I have been using .deb based systems for too long to be bothered changing to Fedora I think.


I feel the same way as you.  If I had my Druthers, Ubuntu would be the premier distro of the RPi, but failing that, I would want Debian as the "runner up", not Fedora.  I started with Redhat 4.1 way back in the day, but once I moved from Redhat to Debian a few years later, and beheld the power of APT, there was no going back (to an RPM-based distro).

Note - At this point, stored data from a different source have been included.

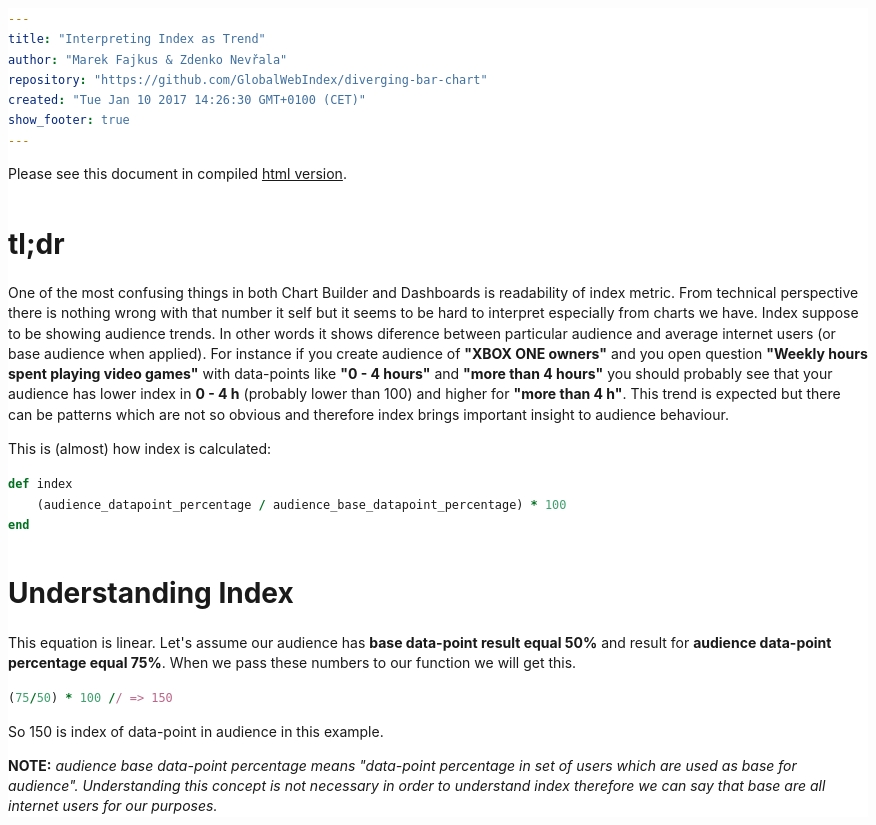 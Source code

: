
 ```yaml
---
title: "Interpreting Index as Trend"
author: "Marek Fajkus & Zdenko Nevřala"
repository: "https://github.com/GlobalWebIndex/diverging-bar-chart"
created: "Tue Jan 10 2017 14:26:30 GMT+0100 (CET)"
show_footer: true
---
```


Please see this document in compiled [html version](http://globalwebindex.github.io/diverging-bar-chart).

# tl;dr

One of the most confusing things in both Chart Builder and Dashboards is readability of index metric.
From technical perspective there is nothing wrong with that number it self but it seems to be hard to interpret especially from charts we have.
Index suppose to be showing audience trends. In other words it shows diference between
particular audience and average internet users (or base audience when applied).
For instance if you create audience of **"XBOX ONE owners"** and you open question
**"Weekly hours spent playing video games"** with data-points like **"0 - 4 hours"** and **"more than 4 hours"** you should probably see
that your audience has lower index in **0 - 4 h** (probably lower than 100) and higher for **"more than 4 h"**.
This trend is expected but there can be patterns which are not so obvious and therefore index
brings important insight to audience behaviour.

This is (almost) how index is calculated:

```ruby
def index
    (audience_datapoint_percentage / audience_base_datapoint_percentage) * 100
end
```

# Understanding Index

This equation is linear. Let's assume our audience has **base data-point result equal 50%**
and result for **audience data-point percentage equal 75%**. When we pass these numbers to our function we will get this.

```ruby
(75/50) * 100 // => 150
```

So 150 is index of data-point in audience in this example.

**NOTE:** *audience base data-point percentage means "data-point percentage in set of users which are used as base for audience".
Understanding this concept is not necessary in order to understand index therefore we can say that base are all internet users for our purposes.*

Considering the scale or the Raspberry Pi launch is there any chance Debian might be recompiled with hardfloat or Canonical might be convinced to build an ARMv6 target?


Surely there is a chance.

I know this is some Pi-in-the-Sky dreaming, but I hope some Debian-friendly philanthropist (other than Mark Shuttleworth) out there (or Debian-friendly software consultancy looking to do some "sponsoring" for the sake of some awesome, inexpensive PR) with, say, $700ish to invest (and some SysAdmin skills) builds a cluster of, say, 10 Raspberry Pi's, then politely invites key Debian ARM porting developers (like, say Riku Voipio, Martin Michlmayr, and/or Aurelien Jarno from Debian) to remotely log into said cluster to possibly do the building of all the Debian package repositories for ARMv6.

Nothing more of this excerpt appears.